Detection Performance in the Go/No-Go Task

The four animals in the behavioral portion of the study performed a total of over 5,000 trials which were included in the analysis. Each animal received an average of 72 presentations of each of the 16 possible stimuli (8 symmetric stimuli, 8 asymmetric stimuli). Figure 2A,B shows lick response rasters for 50 trials for three symmetric stimuli and three asymmetric stimuli for rat 1. The light gray portion in the lick rasters designates the minimum length of the enforced no-lick period, during which any licks emitted by the animal resulted in an additional randomized delay of the stimulus. This no-lick period was designed to prevent the animals from licking impulsively. The dark gray section of lick rasters represents the 0.5 s response window, during which the animal was required to respond to receive a water reward. Each tick mark in the lick raster represents the time of contact of the animal’s tongue with the water spout.
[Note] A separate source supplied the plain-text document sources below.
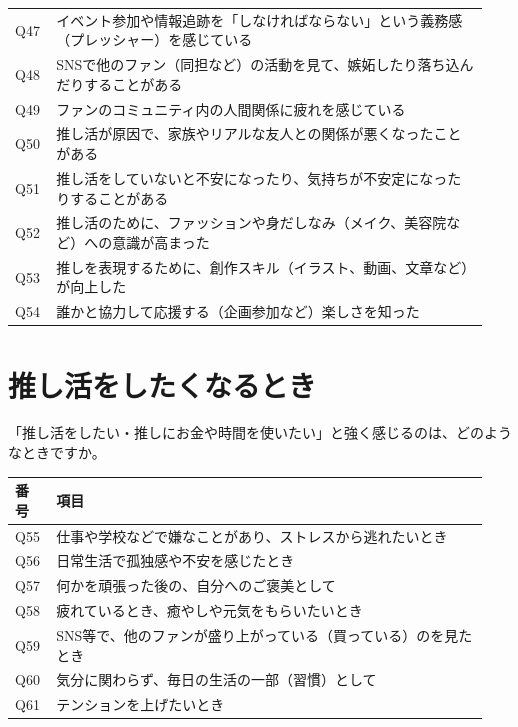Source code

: \begin{longtable}{@{}p{0.08\linewidth}p{0.86\linewidth}@{}}
Q47 & イベント参加や情報追跡を「しなければならない」という義務感（プレッシャー）を感じている \\
Q48 & SNSで他のファン（同担など）の活動を見て、嫉妬したり落ち込んだりすることがある \\
Q49 & ファンのコミュニティ内の人間関係に疲れを感じている \\
Q50 & 推し活が原因で、家族やリアルな友人との関係が悪くなったことがある \\
Q51 & 推し活をしていないと不安になったり、気持ちが不安定になったりすることがある \\
Q52 & 推し活のために、ファッションや身だしなみ（メイク、美容院など）への意識が高まった \\
Q53 & 推しを表現するために、創作スキル（イラスト、動画、文章など）が向上した \\
Q54 & 誰かと協力して応援する（企画参加など）楽しさを知った \\
\end{longtable}
\section*{推し活をしたくなるとき}
\noindent 「推し活をしたい・推しにお金や時間を使いたい」と強く感じるのは、どのようなときですか。\\
\begin{longtable}{@{}p{0.08\linewidth}p{0.86\linewidth}@{}}
\toprule 番号 & 項目 \\ \midrule \endhead \bottomrule \endfoot
Q55 & 仕事や学校などで嫌なことがあり、ストレスから逃れたいとき \\
Q56 & 日常生活で孤独感や不安を感じたとき \\
Q57 & 何かを頑張った後の、自分へのご褒美として \\
Q58 & 疲れているとき、癒やしや元気をもらいたいとき \\
Q59 & SNS等で、他のファンが盛り上がっている（買っている）のを見たとき \\
Q60 & 気分に関わらず、毎日の生活の一部（習慣）として \\
Q61 & テンションを上げたいとき \\
\end{longtable}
The first lick after the stimulus within the 0.5 s response window resulted in a water reward for the animal and is highlighted (rewarded lick, black). It should be noted that stimuli were delivered at random times for each trial and are artificially aligned for visualization. Subsequent licks were generally a result of the animal consuming the water reward (unrewarded lick, gray). The three symmetric pulses (1.5, 5.3, and 11.0 nC/phase) show an increase in correct responses with increasing stimulus strength. The same trend holds true for the three asymmetric pulses (1.5, 11.0, 18.0 nC/phase). Qualitatively, it can also be seen that the 11.0 nC/phase symmetric pulse shows more correct responses than the 11.0 nC/phase asymmetric pulse. In general, it takes a stronger asymmetric pulse to obtain the same response probability as a symmetric pulse. Figure 2C,D shows the lick response for rat 1 for all symmetric and asymmetric trials, respectively. It can be seen that the timing of the animal’s response does not differ between the two types of stimuli.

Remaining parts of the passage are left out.